Land managers have climate change guns to their heads so it’s usually damned if you do and damned if you don’t conduct prescriptive burns. But it’s probably a straight line from the previous administration’s Secretary of Agriculture Sonny Perdue and crashes in morale within the US Forest Service to current conditions on the Santa Fe National Forest so pillorying former Supervisor Debbie Cress solves nothing. She predicted conflagrations whether the Forest Service sets fires or not.
There is even a row between publicly funded scientists and NGOs with loads of lawyers competing for the same foundation money and doing nothing is one option but little is ever resolved.
The U.S. Forest Service engaged Earth Economics to conduct an analysis of the social, environmental, and economic benefits that the fireshed provides for the surrounding community, and to explore the impact of the proposed fuel reduction treatment on these benefits. This conservative analysis found that the proposed fuel treatments are estimated to generate between $1.44–$1.67 in benefits for every dollar invested in treatment. The majority of these benefits directly accrue to the Santa Fe community, through avoided air quality impacts, recreational losses, damages to structures, and source water impacts. [GREATER SANTA FE FIRESHED: TRIPLE BOTTOM LINE ANALYSIS OF FUEL TREATMENTS | 2021]
Fuel treatments and burns on the Santa Fe National Forest helped contain the Rio en Medio Fire in 2020 and the Cerro Pelado Fire last year.

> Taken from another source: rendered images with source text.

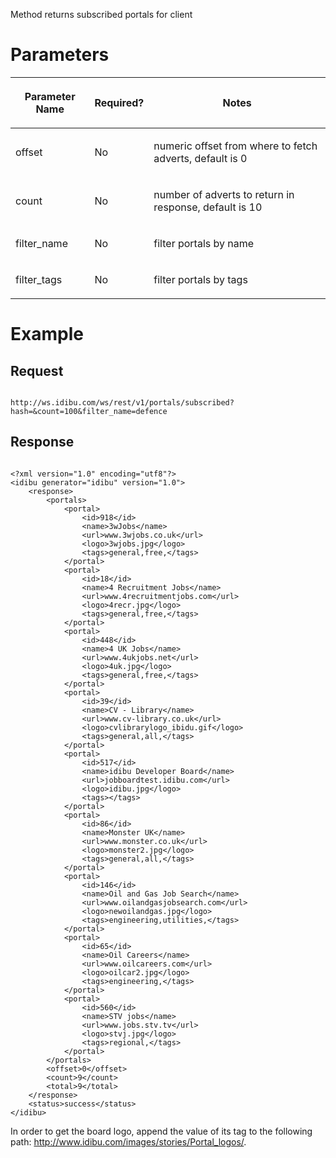 <p>Method returns subscribed portals for client</p>
<h1>
	Parameters</h1>
<table cellpadding="2" cellspacing="0" class="t1" width="1084.0">
	<thead>
		<tr>
			<th class="td1" scope="col" valign="middle">
				<p class="p1"><b>Parameter Name</b></p>
			</th>
			<th class="td2" scope="col" valign="middle">
				<p class="p1"><b>Required?</b></p>
			</th>
			<th class="td3" scope="col" valign="middle">
				<p class="p1"><b>Notes</b></p>
			</th>
		</tr>
	</thead>
	<tbody>
		<tr>
			<td class="td1" valign="middle">
				<p class="p2">offset</p>
			</td>
			<td class="td2" valign="middle">
				<p class="p2">No</p>
			</td>
			<td class="td3" valign="middle">
				<p class="p2">numeric offset from where to fetch adverts, default is 0</p>
			</td>
		</tr>
		<tr>
			<td class="td1" valign="middle">
				<p class="p2">count</p>
			</td>
			<td class="td2" valign="middle">
				<p class="p2">No</p>
			</td>
			<td class="td3" valign="middle">
				<p class="p2">number of adverts to return in response, default is 10</p>
			</td>
		</tr>
		<tr>
			<td class="td1" valign="middle">
				<p class="p2">filter_name</p>
			</td>
			<td class="td2" valign="middle">
				<p class="p2">No</p>
			</td>
			<td class="td3" valign="middle">
				<p class="p2">filter portals by name</p>
			</td>
		</tr>
		<tr>
			<td class="td1" valign="middle">
				<p class="p2">filter_tags</p>
			</td>
			<td class="td2" valign="middle">
				<p class="p2">No</p>
			</td>
			<td class="td3" valign="middle">
				<p class="p2">filter portals by tags</p>
			</td>
		</tr>
	</tbody>
</table>
<h1>
	Example</h1>
<h2>
	Request</h2>
<pre>
<code>
http://ws.idibu.com/ws/rest/v1/portals/subscribed?hash=<your hash>&count=100&filter_name=defence
</code></pre>
<h2>
	Response</h2>
<pre>
<code type="xml">
&lt;?xml version=&quot;1.0&quot; encoding=&quot;utf8&quot;?&gt;
&lt;idibu generator=&quot;idibu&quot; version=&quot;1.0&quot;&gt;
    &lt;response&gt;
        &lt;portals&gt;
            &lt;portal&gt;
                &lt;id&gt;918&lt;/id&gt;
                &lt;name&gt;3wJobs&lt;/name&gt;
                &lt;url&gt;www.3wjobs.co.uk&lt;/url&gt;
                &lt;logo&gt;3wjobs.jpg&lt;/logo&gt;
                &lt;tags&gt;general,free,&lt;/tags&gt;
            &lt;/portal&gt;
            &lt;portal&gt;
                &lt;id&gt;18&lt;/id&gt;
                &lt;name&gt;4 Recruitment Jobs&lt;/name&gt;
                &lt;url&gt;www.4recruitmentjobs.com&lt;/url&gt;
                &lt;logo&gt;4recr.jpg&lt;/logo&gt;
                &lt;tags&gt;general,free,&lt;/tags&gt;
            &lt;/portal&gt;
            &lt;portal&gt;
                &lt;id&gt;448&lt;/id&gt;
                &lt;name&gt;4 UK Jobs&lt;/name&gt;
                &lt;url&gt;www.4ukjobs.net&lt;/url&gt;
                &lt;logo&gt;4uk.jpg&lt;/logo&gt;
                &lt;tags&gt;general,free,&lt;/tags&gt;
            &lt;/portal&gt;
            &lt;portal&gt;
                &lt;id&gt;39&lt;/id&gt;
                &lt;name&gt;CV - Library&lt;/name&gt;
                &lt;url&gt;www.cv-library.co.uk&lt;/url&gt;
                &lt;logo&gt;cvlibrarylogo_ibidu.gif&lt;/logo&gt;
                &lt;tags&gt;general,all,&lt;/tags&gt;
            &lt;/portal&gt;
            &lt;portal&gt;
                &lt;id&gt;517&lt;/id&gt;
                &lt;name&gt;idibu Developer Board&lt;/name&gt;
                &lt;url&gt;jobboardtest.idibu.com&lt;/url&gt;
                &lt;logo&gt;idibu.jpg&lt;/logo&gt;
                &lt;tags&gt;&lt;/tags&gt;
            &lt;/portal&gt;
            &lt;portal&gt;
                &lt;id&gt;86&lt;/id&gt;
                &lt;name&gt;Monster UK&lt;/name&gt;
                &lt;url&gt;www.monster.co.uk&lt;/url&gt;
                &lt;logo&gt;monster2.jpg&lt;/logo&gt;
                &lt;tags&gt;general,all,&lt;/tags&gt;
            &lt;/portal&gt;
            &lt;portal&gt;
                &lt;id&gt;146&lt;/id&gt;
                &lt;name&gt;Oil and Gas Job Search&lt;/name&gt;
                &lt;url&gt;www.oilandgasjobsearch.com&lt;/url&gt;
                &lt;logo&gt;newoilandgas.jpg&lt;/logo&gt;
                &lt;tags&gt;engineering,utilities,&lt;/tags&gt;
            &lt;/portal&gt;
            &lt;portal&gt;
                &lt;id&gt;65&lt;/id&gt;
                &lt;name&gt;Oil Careers&lt;/name&gt;
                &lt;url&gt;www.oilcareers.com&lt;/url&gt;
                &lt;logo&gt;oilcar2.jpg&lt;/logo&gt;
                &lt;tags&gt;engineering,&lt;/tags&gt;
            &lt;/portal&gt;
            &lt;portal&gt;
                &lt;id&gt;560&lt;/id&gt;
                &lt;name&gt;STV jobs&lt;/name&gt;
                &lt;url&gt;www.jobs.stv.tv&lt;/url&gt;
                &lt;logo&gt;stvj.jpg&lt;/logo&gt;
                &lt;tags&gt;regional,&lt;/tags&gt;
            &lt;/portal&gt;
        &lt;/portals&gt;
        &lt;offset&gt;0&lt;/offset&gt;
        &lt;count&gt;9&lt;/count&gt;
        &lt;total&gt;9&lt;/total&gt;
    &lt;/response&gt;
    &lt;status&gt;success&lt;/status&gt;
&lt;/idibu&gt;
</code></pre>

In order to get the board logo, append the value of its <logo> tag to the following path: http://www.idibu.com/images/stories/Portal_logos/.
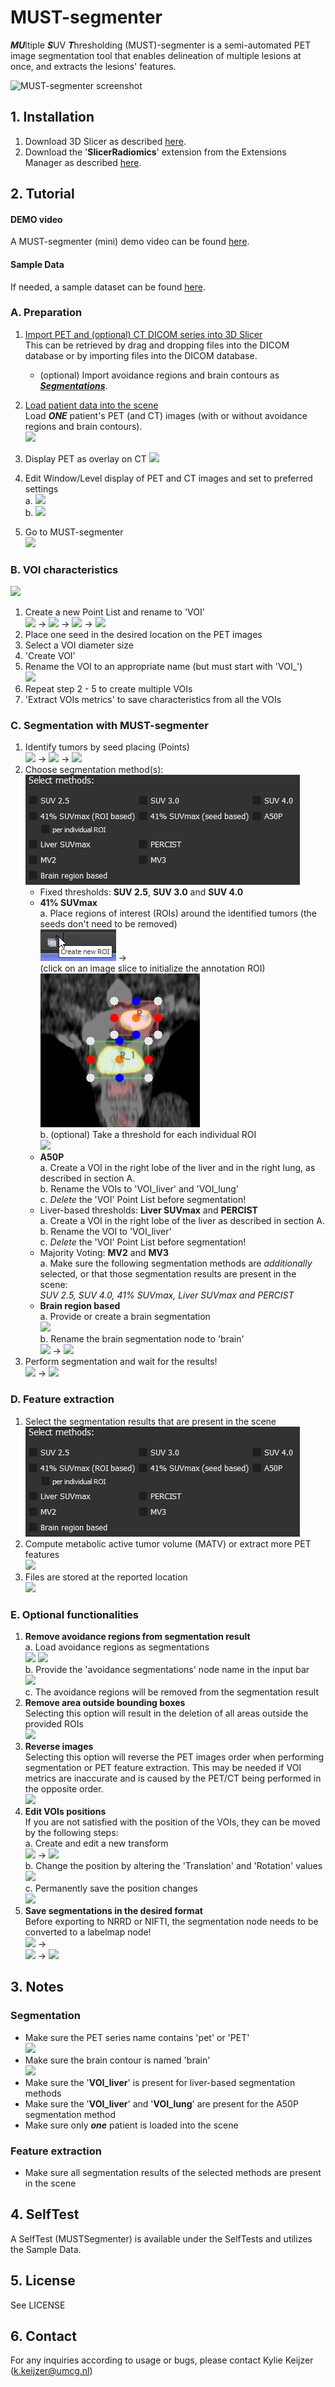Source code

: # MUST-segmenter
***MU***ltiple ***S***UV ***T***hresholding (MUST)-segmenter is a semi-automated PET image segmentation tool that enables delineation of 
multiple lesions at once, and extracts the lesions' features.  

![](screenshots/Slicer-MUST-segmenter_screenshot.png?raw=true "MUST-segmenter screenshot")  

## 1. Installation
1. Download 3D Slicer as described [here](https://slicer.readthedocs.io/en/latest/user_guide/getting_started.html#installing-3d-slicer).  
2. Download the '**SlicerRadiomics**' extension from the Extensions Manager as described [here](https://slicer.readthedocs.io/en/latest/user_guide/extensions_manager.html#install-extensions).

## 2. Tutorial

#### DEMO video
A MUST-segmenter (mini) demo video can be found [here](https://youtu.be/Fib_EEHa9pA).  

#### Sample Data
If needed, a sample dataset can be found [here](https://github.com/kyliekeijzer/Slicer-PET-MUST-segmenter/tree/master/Sample%20Data).

### A. Preparation

1. [Import PET and (optional) CT DICOM series into 3D Slicer ](https://slicer.readthedocs.io/en/latest/user_guide/modules/dicom.html#dicom-import)  
This can be retrieved by drag and dropping files into the DICOM database or by importing files into the DICOM database.
   - (optional) Import avoidance regions and brain contours as ***[Segmentations](https://slicer.readthedocs.io/en/latest/user_guide/modules/segmentations.html#import-an-existing-segmentation-from-volume-file)***.

2. [Load patient data into the scene](https://slicer.readthedocs.io/en/latest/user_guide/modules/dicom.html#dicom-loading)  
Load ***ONE*** patient's PET (and CT) images (with or without avoidance regions and brain contours).  
![](screenshots/1.png?raw=true "")  
3. Display PET as overlay on CT
![](screenshots/3.png?raw=true "")  
4. Edit Window/Level display of PET and CT images and set to preferred settings  
a. ![](screenshots/4.png?raw=true "")  
b. ![](screenshots/5.png?raw=true "")  
5. Go to MUST-segmenter  
![](screenshots/6.png?raw=true "")  

### B. VOI characteristics
![](screenshots/43.png?raw=true "")  
1. Create a new Point List and rename to 'VOI'  
   ![](screenshots/8.png?raw=true "") &rarr; ![](screenshots/40.png?raw=true "") &rarr; ![](screenshots/16.png?raw=true "") &rarr; ![](screenshots/42.png?raw=true "")  
2. Place one seed in the desired location on the PET images  
3. Select a VOI diameter size  
4. 'Create VOI'  
5. Rename the VOI to an appropriate name (but must start with 'VOI_')  
   ![](screenshots/44.png?raw=true "")  
6. Repeat step 2 - 5 to create multiple VOIs  
7. 'Extract VOIs metrics' to save characteristics from all the VOIs

### C. Segmentation with MUST-segmenter
1. Identify tumors by seed placing (Points)  
   ![](screenshots/8.png?raw=true "") &rarr; ![](screenshots/40.png?raw=true "") &rarr; ![](screenshots/9.png?raw=true "")  
2. Choose segmentation method(s):  
   ![](screenshots/10.png?raw=true "")  
   - Fixed thresholds: **SUV 2.5**, **SUV 3.0** and **SUV 4.0**  
   - **41% SUVmax**  
     a. Place regions of interest (ROIs) around the identified tumors (the seeds don't need to be removed)  
        ![](screenshots/11.png?raw=true "") &rarr;  
     (click on an image slice to initialize the annotation ROI)  
        ![](screenshots/12.png?raw=true "")  
     b. (optional) Take a threshold for each individual ROI  
        ![](screenshots/13.png?raw=true "")  
   - **A50P**  
     a. Create a VOI in the right lobe of the liver and in the right lung, as described in section A.  
     b. Rename the VOIs to 'VOI_liver' and 'VOI_lung'  
     c. *Delete* the 'VOI' Point List before segmentation!  
   - Liver-based thresholds: **Liver SUVmax** and **PERCIST**  
     a. Create a VOI in the right lobe of the liver as described in section A.  
     b. Rename the VOI to 'VOI_liver'  
     c. *Delete* the 'VOI' Point List before segmentation!  
   - Majority Voting: **MV2** and **MV3**  
     a. Make sure the following segmentation methods are *additionally* selected, 
     or that those segmentation results are present in the scene:  
        *SUV 2.5, SUV 4.0, 41% SUVmax, Liver SUVmax and PERCIST*  
   - **Brain region based**  
     a. Provide or create a brain segmentation  
        ![](screenshots/22.png?raw=true "")  
     b. Rename the brain segmentation node to 'brain'  
        ![](screenshots/23.png?raw=true "") &rarr; ![](screenshots/7.png?raw=true "")  
3. Perform segmentation and wait for the results!  
   ![](screenshots/24.png?raw=true "") &rarr; ![](screenshots/25.png?raw=true "")

### D. Feature extraction
1. Select the segmentation results that are present in the scene  
![](screenshots/10.png?raw=true "")  
2. Compute metabolic active tumor volume (MATV) or extract more PET features  
![](screenshots/27.png?raw=true "")  
3. Files are stored at the reported location  
![](screenshots/28.png?raw=true "")

### E. Optional functionalities
1. **Remove avoidance regions from segmentation result**  
   a. Load avoidance regions as segmentations  
      ![](screenshots/30.png?raw=true "") ![](screenshots/29.png?raw=true "")  
   b. Provide the 'avoidance segmentations' node name in the input bar  
      ![](screenshots/31.png?raw=true "")  
   c. The avoidance regions will be removed from the segmentation result  
2. **Remove area outside bounding boxes**  
   Selecting this option will result in the deletion of all areas outside the provided ROIs  
   ![](screenshots/32.png?raw=true "")  
3. **Reverse images**  
   Selecting this option will reverse the PET images order when performing segmentation or PET feature extraction. 
   This may be needed if VOI metrics are inaccurate and is caused by the PET/CT being performed in the 
   opposite order.  
   ![](screenshots/14.png?raw=true "")  
4. **Edit VOIs positions**  
   If you are not satisfied with the position of the VOIs, they can be moved by the following steps:  
   a. Create and edit a new transform  
      ![](screenshots/36.png?raw=true "") &rarr; ![](screenshots/37.png?raw=true "")  
   b. Change the position by altering the 'Translation' and 'Rotation' values  
      ![](screenshots/38.png?raw=true "")  
   c. Permanently save the position changes  
      ![](screenshots/39.png?raw=true "")
5. **Save segmentations in the desired format**  
   Before exporting to NRRD or NIFTI, the segmentation node needs to be converted to a labelmap node!  
   ![](screenshots/35.png?raw=true "") &rarr;  
   ![](screenshots/33.png?raw=true "") &rarr; ![](screenshots/34.png?raw=true "")  
   

## 3. Notes
### Segmentation
- Make sure the PET series name contains 'pet' or 'PET'  
![](screenshots/2.png?raw=true "")  
- Make sure the brain contour is named 'brain'  
![](screenshots/7.png?raw=true "")  
- Make sure the '**VOI_liver**' is present for liver-based segmentation methods
- Make sure the '**VOI_liver**' and '**VOI_lung**' are present for the A50P segmentation method  
- Make sure only ***one*** patient is loaded into the scene  
### Feature extraction
- Make sure all segmentation results of the selected methods are present in the scene

## 4. SelfTest
A SelfTest (MUSTSegmenter) is available under the SelfTests and utilizes the Sample Data.

## 5. License
See LICENSE

## 6. Contact
For any inquiries according to usage or bugs, please contact Kylie Keijzer ([k.keijzer@umcg.nl](mailto:k.keijzer@umcg.nl?subject=MUST-segmenter))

Now, those of us who live in Santa Fe County are seeing the aspen bowl above The City Different holding snow and the pine accelerating the sublimation of critical water supplies.
Tribes, well-funded local and volunteer fire departments could conduct prescribed fires and burn road ditches to create buffers where contract fire specialists don’t exist. But even government can’t always protect you from your own stupidity.
Sen. Ron Griggs, a Republican from Alamogordo, prefiled legislation on Tuesday that would prohibit the use of prescribed burning during the spring by any government entity. The bill, if passed into law as written, would preclude federal, state, local and even tribal governments from conducting any burns in the spring. Whether such a law could be legally enacted or enforced is not clear. [Legislator seeks to ban springtime burns like the ones that sparked the state’s largest wildfire]After a stand-replacing fire the mycorrhizal network tells which trees to grow where and the southeastern slope of the Sangre de Cristos has been neglected and overgrown for decades. Next spring will be different as all the runoff will help charge depleted aquifers and fill empty reservoirs and the Santa Fe Fireshed is watching closely.
Comments where insular ideologues poke at competitors and declare their derision for those in public service simply reinforce my quest to move the Forest Service into Interior as a sister agency or even married to the Bureau of Land Management in cooperation with the Bureau of Indian Affairs and local tribal governments.